* WHAT THE TASK REQUIRES *
The records below need to be restated word for word.

-- Opening Marker --

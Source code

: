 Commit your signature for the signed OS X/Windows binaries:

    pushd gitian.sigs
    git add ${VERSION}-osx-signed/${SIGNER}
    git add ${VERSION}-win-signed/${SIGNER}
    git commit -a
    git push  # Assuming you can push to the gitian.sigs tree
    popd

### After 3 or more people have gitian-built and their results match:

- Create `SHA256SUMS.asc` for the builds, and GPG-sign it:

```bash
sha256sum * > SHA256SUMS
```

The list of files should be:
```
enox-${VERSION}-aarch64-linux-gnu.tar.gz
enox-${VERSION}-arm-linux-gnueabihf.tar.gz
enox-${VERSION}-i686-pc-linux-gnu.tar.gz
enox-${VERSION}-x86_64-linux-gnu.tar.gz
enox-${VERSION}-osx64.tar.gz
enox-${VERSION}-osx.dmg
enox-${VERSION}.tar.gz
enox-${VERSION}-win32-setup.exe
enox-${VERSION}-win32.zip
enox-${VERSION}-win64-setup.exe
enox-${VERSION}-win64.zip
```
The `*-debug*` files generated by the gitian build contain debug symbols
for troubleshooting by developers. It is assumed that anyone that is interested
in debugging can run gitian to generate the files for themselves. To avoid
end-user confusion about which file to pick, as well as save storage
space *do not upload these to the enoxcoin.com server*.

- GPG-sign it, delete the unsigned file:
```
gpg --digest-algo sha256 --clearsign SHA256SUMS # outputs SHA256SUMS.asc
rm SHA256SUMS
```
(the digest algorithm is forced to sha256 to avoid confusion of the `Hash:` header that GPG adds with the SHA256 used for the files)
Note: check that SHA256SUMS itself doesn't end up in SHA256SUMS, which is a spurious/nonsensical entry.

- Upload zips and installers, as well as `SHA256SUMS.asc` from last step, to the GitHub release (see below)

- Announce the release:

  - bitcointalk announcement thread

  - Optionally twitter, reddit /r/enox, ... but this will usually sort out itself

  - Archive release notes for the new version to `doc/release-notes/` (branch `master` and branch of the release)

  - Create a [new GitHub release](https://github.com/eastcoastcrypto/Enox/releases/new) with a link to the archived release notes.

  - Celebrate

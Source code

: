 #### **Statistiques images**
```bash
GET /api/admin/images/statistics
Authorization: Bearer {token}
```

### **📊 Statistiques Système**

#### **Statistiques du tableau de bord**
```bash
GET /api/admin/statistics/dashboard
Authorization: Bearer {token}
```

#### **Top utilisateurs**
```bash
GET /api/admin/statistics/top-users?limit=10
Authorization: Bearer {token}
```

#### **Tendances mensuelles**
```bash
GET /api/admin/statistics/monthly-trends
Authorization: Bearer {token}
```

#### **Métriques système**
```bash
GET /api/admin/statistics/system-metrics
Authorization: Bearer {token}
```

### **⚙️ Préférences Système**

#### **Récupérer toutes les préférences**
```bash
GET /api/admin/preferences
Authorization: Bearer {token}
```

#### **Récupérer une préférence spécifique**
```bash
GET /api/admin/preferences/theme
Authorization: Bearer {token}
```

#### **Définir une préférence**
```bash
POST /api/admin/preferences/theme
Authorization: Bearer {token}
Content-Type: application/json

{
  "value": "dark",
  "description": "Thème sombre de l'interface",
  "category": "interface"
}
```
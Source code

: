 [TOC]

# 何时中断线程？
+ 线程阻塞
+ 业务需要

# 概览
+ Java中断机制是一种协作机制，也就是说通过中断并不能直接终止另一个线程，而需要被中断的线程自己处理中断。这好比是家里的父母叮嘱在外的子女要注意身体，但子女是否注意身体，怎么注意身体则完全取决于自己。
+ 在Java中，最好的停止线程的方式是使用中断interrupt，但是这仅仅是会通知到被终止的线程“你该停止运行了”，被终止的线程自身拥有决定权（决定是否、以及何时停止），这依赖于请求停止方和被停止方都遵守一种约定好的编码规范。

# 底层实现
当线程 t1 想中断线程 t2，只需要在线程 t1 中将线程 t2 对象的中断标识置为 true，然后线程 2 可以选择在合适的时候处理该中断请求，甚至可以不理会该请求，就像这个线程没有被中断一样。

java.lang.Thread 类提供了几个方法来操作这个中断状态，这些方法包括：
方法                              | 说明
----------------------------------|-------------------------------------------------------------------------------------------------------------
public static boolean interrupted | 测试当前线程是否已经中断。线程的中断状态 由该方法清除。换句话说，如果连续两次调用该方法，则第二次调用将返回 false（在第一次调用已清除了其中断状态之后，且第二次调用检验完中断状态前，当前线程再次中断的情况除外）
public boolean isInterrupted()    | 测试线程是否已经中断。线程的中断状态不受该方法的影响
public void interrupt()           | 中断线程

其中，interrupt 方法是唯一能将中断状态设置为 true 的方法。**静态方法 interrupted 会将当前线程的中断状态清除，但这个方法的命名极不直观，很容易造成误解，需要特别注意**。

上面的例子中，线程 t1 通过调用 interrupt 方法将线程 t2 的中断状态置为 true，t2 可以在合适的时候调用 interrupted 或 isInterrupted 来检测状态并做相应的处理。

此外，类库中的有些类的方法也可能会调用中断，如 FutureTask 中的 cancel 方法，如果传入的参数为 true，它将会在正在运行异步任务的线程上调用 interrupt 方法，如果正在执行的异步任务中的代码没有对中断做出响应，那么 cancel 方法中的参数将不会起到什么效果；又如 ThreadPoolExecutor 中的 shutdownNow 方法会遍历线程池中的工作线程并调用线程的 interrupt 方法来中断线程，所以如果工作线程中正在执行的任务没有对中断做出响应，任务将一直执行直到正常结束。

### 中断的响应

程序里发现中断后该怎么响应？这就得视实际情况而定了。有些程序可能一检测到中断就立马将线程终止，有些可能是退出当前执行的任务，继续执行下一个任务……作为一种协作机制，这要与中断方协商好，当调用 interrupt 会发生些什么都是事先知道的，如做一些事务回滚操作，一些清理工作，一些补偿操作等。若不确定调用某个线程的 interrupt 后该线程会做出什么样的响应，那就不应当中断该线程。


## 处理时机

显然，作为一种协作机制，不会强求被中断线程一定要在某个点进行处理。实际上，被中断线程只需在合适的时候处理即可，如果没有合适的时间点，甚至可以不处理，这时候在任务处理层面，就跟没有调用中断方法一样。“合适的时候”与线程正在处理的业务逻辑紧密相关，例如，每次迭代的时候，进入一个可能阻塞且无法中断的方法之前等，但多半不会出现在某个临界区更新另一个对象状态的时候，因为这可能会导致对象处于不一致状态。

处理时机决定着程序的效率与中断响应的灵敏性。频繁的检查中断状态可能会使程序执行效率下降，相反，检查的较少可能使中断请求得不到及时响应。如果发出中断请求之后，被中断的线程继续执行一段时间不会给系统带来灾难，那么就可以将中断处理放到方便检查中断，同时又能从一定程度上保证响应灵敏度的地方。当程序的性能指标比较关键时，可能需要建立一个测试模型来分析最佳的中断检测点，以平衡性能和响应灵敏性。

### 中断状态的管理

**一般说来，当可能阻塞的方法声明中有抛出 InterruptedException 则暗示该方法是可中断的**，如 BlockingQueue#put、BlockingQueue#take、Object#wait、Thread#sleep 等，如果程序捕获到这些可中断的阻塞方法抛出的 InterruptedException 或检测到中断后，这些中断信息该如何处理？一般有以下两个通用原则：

-- Closing Marker --

* EXERCISE RESULT *
Source code

: Commit your signature for the signed OS X/Windows binaries:

    pushd gitian.sigs
    git add ${VERSION}-osx-signed/${SIGNER}
    git add ${VERSION}-win-signed/${SIGNER}
    git commit -a
    git push  # Assuming you can push to the gitian.sigs tree
    popd

### After 3 or more people have gitian-built and their results match:

- Create `SHA256SUMS.asc` for the builds, and GPG-sign it:

```bash
sha256sum * > SHA256SUMS
```

The list of files should be:
```
enox-${VERSION}-aarch64-linux-gnu.tar.gz
enox-${VERSION}-arm-linux-gnueabihf.tar.gz
enox-${VERSION}-i686-pc-linux-gnu.tar.gz
enox-${VERSION}-x86_64-linux-gnu.tar.gz
enox-${VERSION}-osx64.tar.gz
enox-${VERSION}-osx.dmg
enox-${VERSION}.tar.gz
enox-${VERSION}-win32-setup.exe
enox-${VERSION}-win32.zip
enox-${VERSION}-win64-setup.exe
enox-${VERSION}-win64.zip
```
The `*-debug*` files generated by the gitian build contain debug symbols
for troubleshooting by developers. It is assumed that anyone that is interested
in debugging can run gitian to generate the files for themselves. To avoid
end-user confusion about which file to pick, as well as save storage
space *do not upload these to the enoxcoin.com server*.

- GPG-sign it, delete the unsigned file:
```
gpg --digest-algo sha256 --clearsign SHA256SUMS # outputs SHA256SUMS.asc
rm SHA256SUMS
```
(the digest algorithm is forced to sha256 to avoid confusion of the `Hash:` header that GPG adds with the SHA256 used for the files)
Note: check that SHA256SUMS itself doesn't end up in SHA256SUMS, which is a spurious/nonsensical entry.

- Upload zips and installers, as well as `SHA256SUMS.asc` from last step, to the GitHub release (see below)

- Announce the release:

  - bitcointalk announcement thread

  - Optionally twitter, reddit /r/enox, ... but this will usually sort out itself

  - Archive release notes for the new version to `doc/release-notes/` (branch `master` and branch of the release)

  - Create a [new GitHub release](https://github.com/eastcoastcrypto/Enox/releases/new) with a link to the archived release notes.

  - Celebrate

Source code

: #### **Statistiques images**
```bash
GET /api/admin/images/statistics
Authorization: Bearer {token}
```

### **📊 Statistiques Système**

#### **Statistiques du tableau de bord**
```bash
GET /api/admin/statistics/dashboard
Authorization: Bearer {token}
```

#### **Top utilisateurs**
```bash
GET /api/admin/statistics/top-users?limit=10
Authorization: Bearer {token}
```

#### **Tendances mensuelles**
```bash
GET /api/admin/statistics/monthly-trends
Authorization: Bearer {token}
```

#### **Métriques système**
```bash
GET /api/admin/statistics/system-metrics
Authorization: Bearer {token}
```

### **⚙️ Préférences Système**

#### **Récupérer toutes les préférences**
```bash
GET /api/admin/preferences
Authorization: Bearer {token}
```

#### **Récupérer une préférence spécifique**
```bash
GET /api/admin/preferences/theme
Authorization: Bearer {token}
```

#### **Définir une préférence**
```bash
POST /api/admin/preferences/theme
Authorization: Bearer {token}
Content-Type: application/json

{
  "value": "dark",
  "description": "Thème sombre de l'interface",
  "category": "interface"
}
```
Source code

: [TOC]

# 何时中断线程？
+ 线程阻塞
+ 业务需要

# 概览
+ Java中断机制是一种协作机制，也就是说通过中断并不能直接终止另一个线程，而需要被中断的线程自己处理中断。这好比是家里的父母叮嘱在外的子女要注意身体，但子女是否注意身体，怎么注意身体则完全取决于自己。
+ 在Java中，最好的停止线程的方式是使用中断interrupt，但是这仅仅是会通知到被终止的线程“你该停止运行了”，被终止的线程自身拥有决定权（决定是否、以及何时停止），这依赖于请求停止方和被停止方都遵守一种约定好的编码规范。

# 底层实现
当线程 t1 想中断线程 t2，只需要在线程 t1 中将线程 t2 对象的中断标识置为 true，然后线程 2 可以选择在合适的时候处理该中断请求，甚至可以不理会该请求，就像这个线程没有被中断一样。

java.lang.Thread 类提供了几个方法来操作这个中断状态，这些方法包括：
方法                              | 说明
----------------------------------|-------------------------------------------------------------------------------------------------------------
public static boolean interrupted | 测试当前线程是否已经中断。线程的中断状态 由该方法清除。换句话说，如果连续两次调用该方法，则第二次调用将返回 false（在第一次调用已清除了其中断状态之后，且第二次调用检验完中断状态前，当前线程再次中断的情况除外）
public boolean isInterrupted()    | 测试线程是否已经中断。线程的中断状态不受该方法的影响
public void interrupt()           | 中断线程

其中，interrupt 方法是唯一能将中断状态设置为 true 的方法。**静态方法 interrupted 会将当前线程的中断状态清除，但这个方法的命名极不直观，很容易造成误解，需要特别注意**。

上面的例子中，线程 t1 通过调用 interrupt 方法将线程 t2 的中断状态置为 true，t2 可以在合适的时候调用 interrupted 或 isInterrupted 来检测状态并做相应的处理。

此外，类库中的有些类的方法也可能会调用中断，如 FutureTask 中的 cancel 方法，如果传入的参数为 true，它将会在正在运行异步任务的线程上调用 interrupt 方法，如果正在执行的异步任务中的代码没有对中断做出响应，那么 cancel 方法中的参数将不会起到什么效果；又如 ThreadPoolExecutor 中的 shutdownNow 方法会遍历线程池中的工作线程并调用线程的 interrupt 方法来中断线程，所以如果工作线程中正在执行的任务没有对中断做出响应，任务将一直执行直到正常结束。

### 中断的响应

程序里发现中断后该怎么响应？这就得视实际情况而定了。有些程序可能一检测到中断就立马将线程终止，有些可能是退出当前执行的任务，继续执行下一个任务……作为一种协作机制，这要与中断方协商好，当调用 interrupt 会发生些什么都是事先知道的，如做一些事务回滚操作，一些清理工作，一些补偿操作等。若不确定调用某个线程的 interrupt 后该线程会做出什么样的响应，那就不应当中断该线程。


## 处理时机

显然，作为一种协作机制，不会强求被中断线程一定要在某个点进行处理。实际上，被中断线程只需在合适的时候处理即可，如果没有合适的时间点，甚至可以不处理，这时候在任务处理层面，就跟没有调用中断方法一样。“合适的时候”与线程正在处理的业务逻辑紧密相关，例如，每次迭代的时候，进入一个可能阻塞且无法中断的方法之前等，但多半不会出现在某个临界区更新另一个对象状态的时候，因为这可能会导致对象处于不一致状态。

处理时机决定着程序的效率与中断响应的灵敏性。频繁的检查中断状态可能会使程序执行效率下降，相反，检查的较少可能使中断请求得不到及时响应。如果发出中断请求之后，被中断的线程继续执行一段时间不会给系统带来灾难，那么就可以将中断处理放到方便检查中断，同时又能从一定程度上保证响应灵敏度的地方。当程序的性能指标比较关键时，可能需要建立一个测试模型来分析最佳的中断检测点，以平衡性能和响应灵敏性。

### 中断状态的管理

**一般说来，当可能阻塞的方法声明中有抛出 InterruptedException 则暗示该方法是可中断的**，如 BlockingQueue#put、BlockingQueue#take、Object#wait、Thread#sleep 等，如果程序捕获到这些可中断的阻塞方法抛出的 InterruptedException 或检测到中断后，这些中断信息该如何处理？一般有以下两个通用原则：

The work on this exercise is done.